Cavalcanti began directing his own films in 1926, starting with Rien que les heures. An early example of the 'city symphony', this documentary dedicated to the spirit of Paris inspired similar films of other cities, including Walter Ruttmann's Berlin: Die Sinfonie der Grosstadt (1927) and Jean Vigo's À propos de Nice (1930). Having acquired French nationality, Cavalcanti began working for Paramount's French studios, but left in 1933 to work in England at the GPO Film Unit, under John Grierson. He spent the next seven years here, working on several film documentaries, most notably Coal Face (1935) and Night Mail (1936). In 1940, he joined Ealing Studios, working for Michael Balcon on several of the company's prestige productions. These included the wartime propaganda film Went the Day Well? (1942), the musical comedy Champagne Charlie (1944) and the literary adaptation Nicholas Nickleby (1947). He also contributed to Dead of Night (1945), an early example of the anthology horror film, a genre that would become immensely popular two decades later.

In the late 1940s, Alberto Cavalcanti returned to Brazil to become head of production at the Companhia Cinematografica Vera Cruz, with the intention of helping to revitalise the country's ailing film industry.
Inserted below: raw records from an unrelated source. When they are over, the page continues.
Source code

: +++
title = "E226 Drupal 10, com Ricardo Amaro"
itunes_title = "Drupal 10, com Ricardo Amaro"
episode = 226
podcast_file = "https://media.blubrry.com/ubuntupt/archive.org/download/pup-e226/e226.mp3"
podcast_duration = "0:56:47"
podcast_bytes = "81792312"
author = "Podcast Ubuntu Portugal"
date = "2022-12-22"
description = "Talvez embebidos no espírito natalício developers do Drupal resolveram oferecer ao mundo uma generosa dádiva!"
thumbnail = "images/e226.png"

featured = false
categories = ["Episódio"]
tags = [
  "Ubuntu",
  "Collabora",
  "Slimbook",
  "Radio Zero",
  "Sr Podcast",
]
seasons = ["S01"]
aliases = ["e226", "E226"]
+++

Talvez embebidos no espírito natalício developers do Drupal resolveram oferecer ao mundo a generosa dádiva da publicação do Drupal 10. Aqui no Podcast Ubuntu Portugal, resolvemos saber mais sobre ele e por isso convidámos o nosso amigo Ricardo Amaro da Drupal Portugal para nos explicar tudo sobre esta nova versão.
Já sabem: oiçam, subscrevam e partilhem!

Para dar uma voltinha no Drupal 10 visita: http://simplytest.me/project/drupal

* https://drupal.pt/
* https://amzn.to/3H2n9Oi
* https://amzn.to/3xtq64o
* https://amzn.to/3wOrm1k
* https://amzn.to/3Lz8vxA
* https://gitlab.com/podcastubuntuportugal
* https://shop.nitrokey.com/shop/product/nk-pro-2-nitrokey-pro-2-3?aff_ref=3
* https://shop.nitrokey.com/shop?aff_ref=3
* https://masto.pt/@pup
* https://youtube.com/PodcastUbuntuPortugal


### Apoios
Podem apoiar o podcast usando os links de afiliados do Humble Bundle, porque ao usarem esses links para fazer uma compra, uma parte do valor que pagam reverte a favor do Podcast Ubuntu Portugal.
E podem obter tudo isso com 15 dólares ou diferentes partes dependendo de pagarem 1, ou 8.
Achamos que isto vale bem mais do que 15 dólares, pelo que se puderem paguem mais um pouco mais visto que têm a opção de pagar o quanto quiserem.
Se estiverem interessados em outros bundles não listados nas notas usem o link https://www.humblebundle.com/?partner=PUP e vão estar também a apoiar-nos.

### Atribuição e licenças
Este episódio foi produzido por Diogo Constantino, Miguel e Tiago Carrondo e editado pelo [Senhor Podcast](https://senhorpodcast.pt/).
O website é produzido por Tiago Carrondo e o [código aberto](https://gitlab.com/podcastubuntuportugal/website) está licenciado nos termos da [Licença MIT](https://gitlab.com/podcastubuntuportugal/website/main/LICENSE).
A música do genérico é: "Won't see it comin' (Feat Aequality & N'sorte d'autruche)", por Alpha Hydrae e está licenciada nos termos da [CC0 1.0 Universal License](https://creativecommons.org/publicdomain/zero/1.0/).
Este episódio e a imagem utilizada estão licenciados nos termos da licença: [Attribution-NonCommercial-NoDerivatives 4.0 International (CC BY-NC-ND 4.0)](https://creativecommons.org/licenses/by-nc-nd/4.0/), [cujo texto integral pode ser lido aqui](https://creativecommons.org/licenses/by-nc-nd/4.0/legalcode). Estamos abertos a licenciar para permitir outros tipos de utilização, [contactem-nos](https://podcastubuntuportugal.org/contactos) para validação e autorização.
He directed a number of interesting films over this period - O Canto do mar (1953) and Mulher de Verdade (1954) - but he headed back to Europe after he was blacklisted for being a communist. For the rest of his career, Cavalcanti refused to settle and instead made films in several countries, including Germany, France, England and Israel. In East Germany, he directed Herr Puntila und sein Knecht Matti (1956), based on a play by Bertolt Brecht; in England he made The Monster of Highgate Ponds (1961); in Israel he helmed Thus Spoke Theodore Herzl (1967). He ended his career in Brazil with the documentary Um homem e o cinema (1977). He died in Paris, France, on 23rd August 1982, aged 85.